The S&P Global Investment Manager Index has been freshly released and the key conclusions are:

-Risk appetite has slipped from May’s 2½-year high, but remains elevated by recent standards, supporting a stronger year-end outlook
-Tech has displaced energy at the top of sector rankings
-Shareholder returns and equity fundamentals are still viewed as major market drivers alongside the global economy, but the US economy impact wanes, and rates, valuations, and geopolitics weigh on sentiment

Overnight, equities globally have been weighed down by election results in Europe (where the political right and extreme right continue to win over the electorate, except in Hungary) and a strong payrolls survey in the USA.

SPI futures are indicating a negative opening for the ASX this morning.

By Chris Weston, Head of Research, Pepperstone

-European politics impacts the CAC40 and the EUR
-US equity moves and the leads for Asia
-Apple prints a bearish reversal as its WWDC fails to ignite a spark
-Crude rallies 3%, with gold holding its range lows
-What to focus on in Asia

European politics was the talk of markets as traders tried to price the risk of greater fragmentation in European relations, with the German-France nucleus of Europe both facing snap elections on 30 June and 7 July respectively, and Macron further losing his grip on power, and a split government looking likely.

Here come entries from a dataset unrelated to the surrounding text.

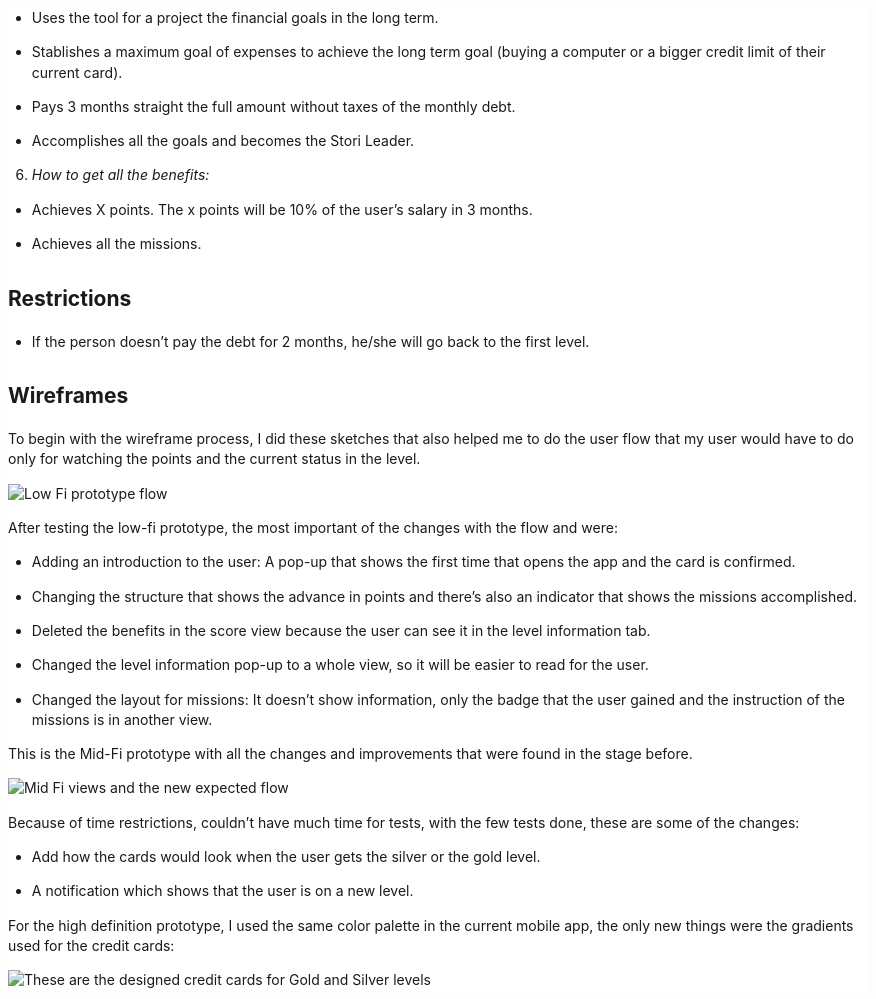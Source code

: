 * Uses the tool for a project the financial goals in the long term.

* Stablishes a maximum goal of expenses to achieve the long term goal (buying a computer or a bigger credit limit of their current card).

* Pays 3 months straight the full amount without taxes of the monthly debt.

* Accomplishes all the goals and becomes the Stori Leader.

6. *How to get all the benefits:*

* Achieves X points. The x points will be 10% of the user’s salary in 3 months.

* Achieves all the missions.

## Restrictions

* If the person doesn’t pay the debt for 2 months, he/she will go back to the first level.

## Wireframes

To begin with the wireframe process, I did these sketches that also helped me to do the user flow that my user would have to do only for watching the points and the current status in the level.

![Low Fi prototype flow](https://cdn-images-1.medium.com/max/3840/1*7335Yh-Sft8y7Y97Hd5KzA.png)

After testing the low-fi prototype, the most important of the changes with the flow and were:

* Adding an introduction to the user: A pop-up that shows the first time that opens the app and the card is confirmed.

* Changing the structure that shows the advance in points and there’s also an indicator that shows the missions accomplished.

* Deleted the benefits in the score view because the user can see it in the level information tab.

* Changed the level information pop-up to a whole view, so it will be easier to read for the user.

* Changed the layout for missions: It doesn’t show information, only the badge that the user gained and the instruction of the missions is in another view.

This is the Mid-Fi prototype with all the changes and improvements that were found in the stage before.

![Mid Fi views and the new expected flow](https://cdn-images-1.medium.com/max/3356/1*Eh9MSyS5g3TLOLn6dKmU8Q.png)

Because of time restrictions, couldn’t have much time for tests, with the few tests done, these are some of the changes:

* Add how the cards would look when the user gets the silver or the gold level.

* A notification which shows that the user is on a new level.

For the high definition prototype, I used the same color palette in the current mobile app, the only new things were the gradients used for the credit cards:

![These are the designed credit cards for Gold and Silver levels](https://cdn-images-1.medium.com/max/2000/1*Zv37oH3hr8depFuXTsVmgg.png)
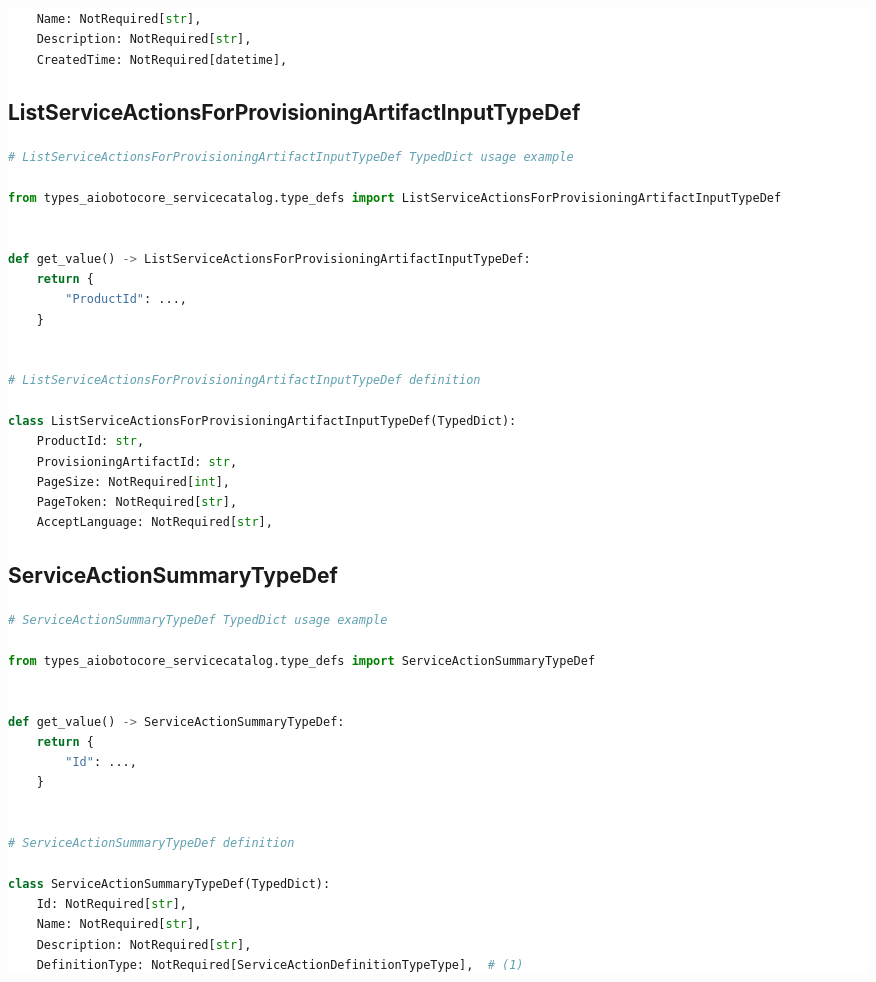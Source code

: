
 ```python
    Name: NotRequired[str],
    Description: NotRequired[str],
    CreatedTime: NotRequired[datetime],
```

## ListServiceActionsForProvisioningArtifactInputTypeDef

```python
# ListServiceActionsForProvisioningArtifactInputTypeDef TypedDict usage example

from types_aiobotocore_servicecatalog.type_defs import ListServiceActionsForProvisioningArtifactInputTypeDef


def get_value() -> ListServiceActionsForProvisioningArtifactInputTypeDef:
    return {
        "ProductId": ...,
    }


# ListServiceActionsForProvisioningArtifactInputTypeDef definition

class ListServiceActionsForProvisioningArtifactInputTypeDef(TypedDict):
    ProductId: str,
    ProvisioningArtifactId: str,
    PageSize: NotRequired[int],
    PageToken: NotRequired[str],
    AcceptLanguage: NotRequired[str],
```

## ServiceActionSummaryTypeDef

```python
# ServiceActionSummaryTypeDef TypedDict usage example

from types_aiobotocore_servicecatalog.type_defs import ServiceActionSummaryTypeDef


def get_value() -> ServiceActionSummaryTypeDef:
    return {
        "Id": ...,
    }


# ServiceActionSummaryTypeDef definition

class ServiceActionSummaryTypeDef(TypedDict):
    Id: NotRequired[str],
    Name: NotRequired[str],
    Description: NotRequired[str],
    DefinitionType: NotRequired[ServiceActionDefinitionTypeType],  # (1)
```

The various US indices treated traders to a bit of a chop fest through European trade and into the US cash open, but those positioned on the long side will claim the session as a small victory – partly because we saw the S&P500 and NAS100 close at record highs, but also because the index etched out a small low to high trend day.

Either way, equity cash volumes were ok (8% above the 30-day average in the S&P500), even if breadth was poor (56% of S&P500 members closed high), with utilities, energy, and comms services outperforming.  

Apple has seen the bulk of equity trading activity, with 25m shares traded on the day, with traders focused on its formal entrance into AI at its WWDC conference. The risk of a ‘sell-on-fact scenario’ playing out was high, and the bearish daily reversal suggests that it has played out to an extent, where a break below US$192.15 in upcoming trade will confirm that change in structure.

We have seen some exciting features being rolled out, but most of these are geared to the iPhone 15, so one can assume this plays nicely into an upgrade cycle – either way, I’m not sure we heard anything that has truly surprised and the stock trades -1.9%.

Elsewhere Microsoft added 1%, with Amazon continuing its form gaining 1.5%. Nvidia closed at US$121.79 post-split and added 0.8%.

In commodity land, crude has found solid buyers pushing 3.4% higher, with an eye on improved demand and the upcoming IEA and OPEC-plus report due over the next couple of sessions. Having pushed nicely back into the range of US$81 to US$76.50 it held through May, we’ll see if it settles here or breaks above US$80.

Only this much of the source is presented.